Как бы мы сказали сейчас — строил весь социальный комплекс! Денег не жалел!

С Парамоновым могли конкурировать на Волге, в том числе Царицыне, лишь

нефтемагнаты-миллионеры шведы братья Нобель, построившие здесь отменный Нобелевский городок.

Наш Парамонов, высокий, смуглый, сильный постоянно появлялся в родной Нижнечирской станице. В результате одной из поездок там вырос Народный Дом, с отменной библиотекой! На строительство Дома он потратил огромную сумму!

Вот и задумываюсь я… А вдруг кто-то из наших волгоградских миллионеров-земляков, я вычитал в газете, что их около ста человек), возьмут да и выстроят в своих родных местах — вот по такому же Дому культуры.

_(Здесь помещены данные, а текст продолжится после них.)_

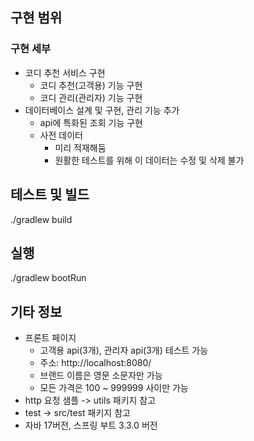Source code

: ## 구현 범위

### 구현 세부
- 코디 추천 서비스 구현
    - 코디 추천(고객용) 기능 구현
    - 코디 관리(관리자) 기능 구현
- 데이터베이스 설계 및 구현, 관리 기능 추가
    - api에 특화된 조회 기능 구현
    - 사전 데이터
        - 미리 적재해둠
        - 원활한 테스트를 위해 이 데이터는 수정 및 삭제 불가

## 테스트 및 빌드
./gradlew build

## 실행
./gradlew bootRun

## 기타 정보
- 프론트 페이지
    - 고객용 api(3개), 관리자 api(3개) 테스트 가능
    - 주소: http://localhost:8080/
    - 브랜드 이름은 영문 소문자만 가능
    - 모든 가격은 100 ~ 999999 사이만 가능
- http 요청 샘플 -> utils 패키지 참고
- test -> src/test 패키지 참고
- 자바 17버전, 스프링 부트 3.3.0 버전
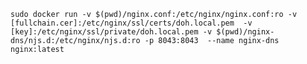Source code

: `sudo docker run -v $(pwd)/nginx.conf:/etc/nginx/nginx.conf:ro -v [fullchain.cer]:/etc/nginx/ssl/certs/doh.local.pem  -v [key]:/etc/nginx/ssl/private/doh.local.pem -v $(pwd)/nginx-dns/njs.d:/etc/nginx/njs.d:ro -p 8043:8043  --name nginx-dns nginx:latest`

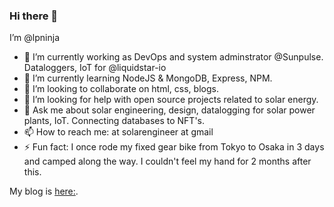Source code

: ### Hi there 👋
I’m @lpninja

- 🔭 I’m currently working as DevOps and system adminstrator @Sunpulse. Dataloggers, IoT for @liquidstar-io
- 🌱 I’m currently learning NodeJS & MongoDB, Express, NPM. 
- 👯 I’m looking to collaborate on html, css, blogs.
- 🤔 I’m looking for help with open source projects related to solar energy.
- 💬 Ask me about solar engineering, design, datalogging for solar power plants, IoT. Connecting databases to NFT's.
- 📫 How to reach me: at solarengineer at gmail
- ⚡ Fun fact: I once rode my fixed gear bike from Tokyo to Osaka in 3 days and camped along the way. I couldn't feel my hand for 2 months after this.

My blog is [here:](https://lpninja.github.io/).

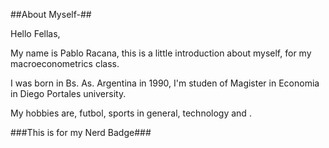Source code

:##About Myself-##

Hello Fellas,

My name is Pablo Racana, this is a little introduction about myself, for my macroeconometrics class.

I was born in Bs. As. Argentina in 1990, I'm studen of Magister in Economia in Diego Portales university.

My hobbies are, futbol, sports in general, technology and .

###This is for my Nerd Badge###
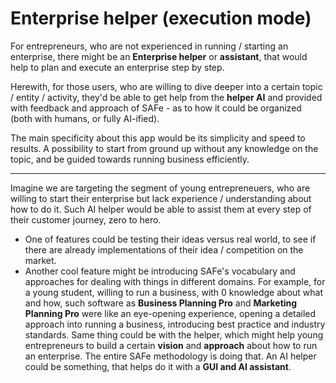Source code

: # Enterprise helper (execution mode)

For entrepreneurs, who are not experienced in running / starting an enterprise, there might be an **Enterprise helper** or **assistant**, that would help to plan and execute an enterprise step by step.

Herewith, for those users, who are willing to dive deeper into a certain topic / entity / activity, they'd be able to get help from the **helper AI** and provided with feedback and approach of SAFe - as to how it could be organized (both with humans, or fully AI-ified).

The main specificity about this app would be its simplicity and speed to results. A possibility to start from ground up without any knowledge on the topic, and be guided towards running business efficiently.

---

Imagine we are targeting the segment of young entrepreneuers, who are willing to start their enterprise but lack experience / understanding about how to do it. Such AI helper would be able to assist them at every step of their customer journey, zero to hero.

- One of features could be testing their ideas versus real world, to see if there are already implementations of their idea / competition on the market.
- Another cool feature might be introducing SAFe's vocabulary and approaches for dealing with things in different domains. For example, for a young student, willing to run a business, with 0 knowledge about what and how, such software as **Business Planning Pro** and **Marketing Planning Pro** were like an eye-opening experience, opening a detailed approach into running a business, introducing best practice and industry standards. Same thing could be with the helper, which might help young entrepreneurs to build a certain **vision** and **approach** about how to run an enterprise. The entire SAFe methodology is doing that. An AI helper could be something, that helps do it with a **GUI and AI assistant**.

Или хотя бы, на худой случай, восстановят разрушенные перестройкой. Чтобы потомки их спустя сотню лет, также могли с гордостью произносить эти имена. Да вот большое «сумление», как говорят казаки, меня в том берет…

Миллионер… и революционер

Николай Парамонов был человеком трезвого расчета, бизнесменом и — одновременно романтиком!

Вот такой необычный сплав имел наш земляк-миллионер!

Вы знаете, я был поражен, когда вычитал, что «Парамонов был ярым противником монархии и разделял идеи социал-демократов».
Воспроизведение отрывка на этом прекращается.